Not only that, but you can compound your mistake by only ordering shirts for dudes. The old tech event maxim used to be, “Hey, Cheeto-brain — where are all the ladies?” That demographic sausage situation has given way to an increasingly balanced mix of sexes, at least in Boulder. Order lots of shirts for every gender, and you will know hugs.

Have a hashtag

If you spend zero time on Twitter, this is going to be a little difficult to understand. If you throw an event that in any way addresses the cheesy needs of local geeks, you’re going to need a hashtag. A hashtag, put simply, is a way for Twitter users to categorize their tweets so that it’s easy to determine what they’re referencing and, more importantly, who else is discussing that topic.

A hashtag example is #bsw12 or #bocc. Keep them short and fairly sensible. I could write an entire column about hashtags, but I won’t because there are plenty of them out there. The main thing I want to get across is that it’s your job as the event organizer to assign and promote the hashtag. Make it easy for people to connect, and you will know even more hugs.

Provide photo opportunities

There are lots of creative ways to capture photos on your phone (Instagram, 360 Panorama, Path), so I encourage you to include as many photo opportunities as you can for your event.
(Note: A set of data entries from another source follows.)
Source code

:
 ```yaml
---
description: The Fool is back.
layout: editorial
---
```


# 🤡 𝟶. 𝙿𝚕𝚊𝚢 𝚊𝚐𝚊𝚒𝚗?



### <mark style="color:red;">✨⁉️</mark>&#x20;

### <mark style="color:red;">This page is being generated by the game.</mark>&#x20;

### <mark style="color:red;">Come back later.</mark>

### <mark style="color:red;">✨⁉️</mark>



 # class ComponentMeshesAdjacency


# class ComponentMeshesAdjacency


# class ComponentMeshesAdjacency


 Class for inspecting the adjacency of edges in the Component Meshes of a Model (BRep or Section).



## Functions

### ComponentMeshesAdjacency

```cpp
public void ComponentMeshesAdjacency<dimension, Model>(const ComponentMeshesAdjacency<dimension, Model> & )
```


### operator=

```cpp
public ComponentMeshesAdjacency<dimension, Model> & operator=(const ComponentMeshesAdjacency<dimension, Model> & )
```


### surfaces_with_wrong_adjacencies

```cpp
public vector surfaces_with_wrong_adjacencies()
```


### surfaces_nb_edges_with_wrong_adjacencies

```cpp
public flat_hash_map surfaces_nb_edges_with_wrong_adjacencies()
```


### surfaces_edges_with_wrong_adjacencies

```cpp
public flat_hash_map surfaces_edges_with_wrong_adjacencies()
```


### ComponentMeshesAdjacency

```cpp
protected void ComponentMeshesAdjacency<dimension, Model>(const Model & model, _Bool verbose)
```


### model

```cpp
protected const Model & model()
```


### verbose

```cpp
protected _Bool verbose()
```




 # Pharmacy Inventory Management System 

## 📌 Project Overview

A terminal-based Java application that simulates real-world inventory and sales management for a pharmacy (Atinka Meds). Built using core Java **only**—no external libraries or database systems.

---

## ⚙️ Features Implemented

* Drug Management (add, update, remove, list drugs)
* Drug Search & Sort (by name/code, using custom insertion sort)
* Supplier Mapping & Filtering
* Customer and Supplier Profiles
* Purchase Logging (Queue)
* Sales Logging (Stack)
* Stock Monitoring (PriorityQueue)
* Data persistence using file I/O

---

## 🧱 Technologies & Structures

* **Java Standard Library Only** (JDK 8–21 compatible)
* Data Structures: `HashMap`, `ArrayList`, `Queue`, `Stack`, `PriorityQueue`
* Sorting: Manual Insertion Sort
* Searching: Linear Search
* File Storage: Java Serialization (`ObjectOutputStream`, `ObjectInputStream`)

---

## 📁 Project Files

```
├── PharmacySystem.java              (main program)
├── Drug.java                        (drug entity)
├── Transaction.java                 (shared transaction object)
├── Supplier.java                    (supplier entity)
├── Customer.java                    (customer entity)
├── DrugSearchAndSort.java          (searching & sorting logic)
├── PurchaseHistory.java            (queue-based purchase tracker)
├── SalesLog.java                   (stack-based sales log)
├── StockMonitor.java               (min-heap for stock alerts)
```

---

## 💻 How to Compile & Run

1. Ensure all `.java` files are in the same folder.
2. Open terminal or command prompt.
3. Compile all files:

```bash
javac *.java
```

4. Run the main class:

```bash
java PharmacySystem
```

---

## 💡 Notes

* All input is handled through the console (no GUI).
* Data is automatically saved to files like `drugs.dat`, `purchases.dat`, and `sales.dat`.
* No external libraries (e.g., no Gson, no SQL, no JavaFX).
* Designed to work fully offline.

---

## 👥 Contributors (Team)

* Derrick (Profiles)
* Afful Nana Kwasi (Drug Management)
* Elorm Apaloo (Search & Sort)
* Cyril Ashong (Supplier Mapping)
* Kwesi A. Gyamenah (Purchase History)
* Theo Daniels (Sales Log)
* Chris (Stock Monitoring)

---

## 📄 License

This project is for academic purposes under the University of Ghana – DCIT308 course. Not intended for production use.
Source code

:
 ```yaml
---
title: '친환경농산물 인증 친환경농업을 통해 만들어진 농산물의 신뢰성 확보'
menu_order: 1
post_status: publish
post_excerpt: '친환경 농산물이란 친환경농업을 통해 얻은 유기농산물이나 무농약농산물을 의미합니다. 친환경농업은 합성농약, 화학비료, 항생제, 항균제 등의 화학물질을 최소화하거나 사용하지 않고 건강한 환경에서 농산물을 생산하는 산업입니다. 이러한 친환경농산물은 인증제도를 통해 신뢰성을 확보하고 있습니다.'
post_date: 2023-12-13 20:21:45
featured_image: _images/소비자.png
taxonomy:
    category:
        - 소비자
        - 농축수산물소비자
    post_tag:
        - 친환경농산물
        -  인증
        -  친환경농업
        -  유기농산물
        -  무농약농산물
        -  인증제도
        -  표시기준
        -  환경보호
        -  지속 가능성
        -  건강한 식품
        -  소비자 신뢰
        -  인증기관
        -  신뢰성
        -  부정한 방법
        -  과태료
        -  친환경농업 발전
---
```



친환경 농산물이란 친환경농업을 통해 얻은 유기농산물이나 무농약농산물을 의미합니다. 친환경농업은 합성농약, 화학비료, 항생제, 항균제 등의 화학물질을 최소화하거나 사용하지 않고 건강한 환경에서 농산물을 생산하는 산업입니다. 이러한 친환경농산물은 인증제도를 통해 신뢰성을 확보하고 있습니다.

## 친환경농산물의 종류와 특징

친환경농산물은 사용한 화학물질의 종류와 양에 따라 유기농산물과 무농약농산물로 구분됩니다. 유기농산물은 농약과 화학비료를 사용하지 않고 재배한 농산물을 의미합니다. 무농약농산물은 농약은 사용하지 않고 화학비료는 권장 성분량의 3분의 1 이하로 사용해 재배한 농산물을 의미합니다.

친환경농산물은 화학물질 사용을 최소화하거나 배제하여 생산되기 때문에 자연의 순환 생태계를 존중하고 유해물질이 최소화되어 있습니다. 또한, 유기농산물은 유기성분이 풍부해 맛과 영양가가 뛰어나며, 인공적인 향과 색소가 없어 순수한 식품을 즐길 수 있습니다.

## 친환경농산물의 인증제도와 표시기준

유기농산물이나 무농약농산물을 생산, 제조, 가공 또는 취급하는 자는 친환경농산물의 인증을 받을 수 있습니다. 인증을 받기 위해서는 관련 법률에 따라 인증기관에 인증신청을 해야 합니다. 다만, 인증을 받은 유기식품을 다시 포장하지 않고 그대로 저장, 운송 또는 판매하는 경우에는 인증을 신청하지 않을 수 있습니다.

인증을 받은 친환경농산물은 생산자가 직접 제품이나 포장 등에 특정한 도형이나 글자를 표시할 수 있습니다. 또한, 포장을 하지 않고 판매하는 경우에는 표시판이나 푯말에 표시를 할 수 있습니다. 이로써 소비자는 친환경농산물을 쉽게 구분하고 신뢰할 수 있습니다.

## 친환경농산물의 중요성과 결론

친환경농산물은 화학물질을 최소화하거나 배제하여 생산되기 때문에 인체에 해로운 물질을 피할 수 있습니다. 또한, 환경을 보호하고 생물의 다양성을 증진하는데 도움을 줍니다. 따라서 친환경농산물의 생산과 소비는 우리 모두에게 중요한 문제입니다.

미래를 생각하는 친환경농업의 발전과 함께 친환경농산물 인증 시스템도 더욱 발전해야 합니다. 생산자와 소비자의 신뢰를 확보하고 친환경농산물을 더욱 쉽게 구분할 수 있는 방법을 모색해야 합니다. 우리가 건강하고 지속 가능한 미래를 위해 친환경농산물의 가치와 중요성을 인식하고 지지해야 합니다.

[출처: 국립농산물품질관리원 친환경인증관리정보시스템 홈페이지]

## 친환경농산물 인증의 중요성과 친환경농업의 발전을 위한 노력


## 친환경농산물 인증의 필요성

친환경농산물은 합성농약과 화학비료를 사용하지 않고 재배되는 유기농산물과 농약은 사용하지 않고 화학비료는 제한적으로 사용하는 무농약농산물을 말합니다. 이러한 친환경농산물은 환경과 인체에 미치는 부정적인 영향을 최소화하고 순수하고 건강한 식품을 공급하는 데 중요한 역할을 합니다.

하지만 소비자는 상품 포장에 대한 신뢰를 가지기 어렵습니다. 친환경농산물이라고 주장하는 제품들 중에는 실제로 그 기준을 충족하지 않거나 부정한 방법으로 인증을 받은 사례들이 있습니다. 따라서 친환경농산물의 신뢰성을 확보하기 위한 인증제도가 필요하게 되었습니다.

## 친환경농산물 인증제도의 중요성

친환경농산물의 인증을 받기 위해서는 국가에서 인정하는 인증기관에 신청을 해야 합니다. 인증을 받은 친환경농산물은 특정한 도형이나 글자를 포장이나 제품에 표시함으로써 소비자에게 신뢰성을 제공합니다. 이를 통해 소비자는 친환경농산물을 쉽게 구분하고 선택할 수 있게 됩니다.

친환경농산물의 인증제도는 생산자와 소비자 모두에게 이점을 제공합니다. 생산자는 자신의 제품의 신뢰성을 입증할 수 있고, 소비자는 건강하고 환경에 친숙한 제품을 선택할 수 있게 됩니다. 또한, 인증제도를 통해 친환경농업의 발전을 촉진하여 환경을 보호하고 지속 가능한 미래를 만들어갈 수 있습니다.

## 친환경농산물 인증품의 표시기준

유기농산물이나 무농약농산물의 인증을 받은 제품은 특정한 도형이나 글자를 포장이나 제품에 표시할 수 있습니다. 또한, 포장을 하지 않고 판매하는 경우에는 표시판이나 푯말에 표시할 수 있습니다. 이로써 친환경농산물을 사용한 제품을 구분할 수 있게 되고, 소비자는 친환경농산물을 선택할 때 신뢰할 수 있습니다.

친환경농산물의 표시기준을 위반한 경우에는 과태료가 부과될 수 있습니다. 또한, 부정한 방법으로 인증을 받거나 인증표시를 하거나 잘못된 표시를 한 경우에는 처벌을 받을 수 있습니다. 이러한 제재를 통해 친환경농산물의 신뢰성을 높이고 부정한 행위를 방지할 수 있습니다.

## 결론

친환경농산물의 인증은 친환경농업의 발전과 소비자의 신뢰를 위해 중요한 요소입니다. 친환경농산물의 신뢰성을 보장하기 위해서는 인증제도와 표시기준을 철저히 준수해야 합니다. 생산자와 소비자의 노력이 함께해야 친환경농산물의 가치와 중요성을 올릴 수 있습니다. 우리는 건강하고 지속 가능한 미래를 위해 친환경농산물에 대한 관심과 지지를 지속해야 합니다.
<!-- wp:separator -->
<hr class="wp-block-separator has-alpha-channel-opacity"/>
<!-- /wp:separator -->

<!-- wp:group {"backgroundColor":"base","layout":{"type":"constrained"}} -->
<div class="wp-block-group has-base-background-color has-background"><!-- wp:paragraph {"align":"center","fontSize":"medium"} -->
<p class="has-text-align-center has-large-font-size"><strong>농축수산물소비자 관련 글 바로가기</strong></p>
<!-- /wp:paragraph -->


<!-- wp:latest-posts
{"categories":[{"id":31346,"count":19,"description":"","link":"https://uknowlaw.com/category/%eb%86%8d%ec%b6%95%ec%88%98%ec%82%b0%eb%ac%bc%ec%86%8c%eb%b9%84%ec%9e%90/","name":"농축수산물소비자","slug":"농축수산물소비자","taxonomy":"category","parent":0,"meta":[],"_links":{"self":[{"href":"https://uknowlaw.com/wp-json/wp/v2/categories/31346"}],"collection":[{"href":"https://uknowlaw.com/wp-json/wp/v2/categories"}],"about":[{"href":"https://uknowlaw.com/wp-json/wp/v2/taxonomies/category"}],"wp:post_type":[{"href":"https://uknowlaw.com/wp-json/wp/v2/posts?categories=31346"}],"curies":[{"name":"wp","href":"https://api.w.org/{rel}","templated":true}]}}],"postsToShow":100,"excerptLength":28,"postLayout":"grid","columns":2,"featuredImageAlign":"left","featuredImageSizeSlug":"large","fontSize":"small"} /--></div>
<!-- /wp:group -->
Hire a clown. People will take photos with the clown and forever after remember your event as “the one that produced all those unsettling clown photos that got me unfriended by my professional colleagues and former paramours.”

Do whatever it takes to increase the quantity of photo content that was generated at your soiree.

Your event might be terrible. That just means you have things to work on. Persistence will lead to attendance. Don’t skimp on the Cheetos either.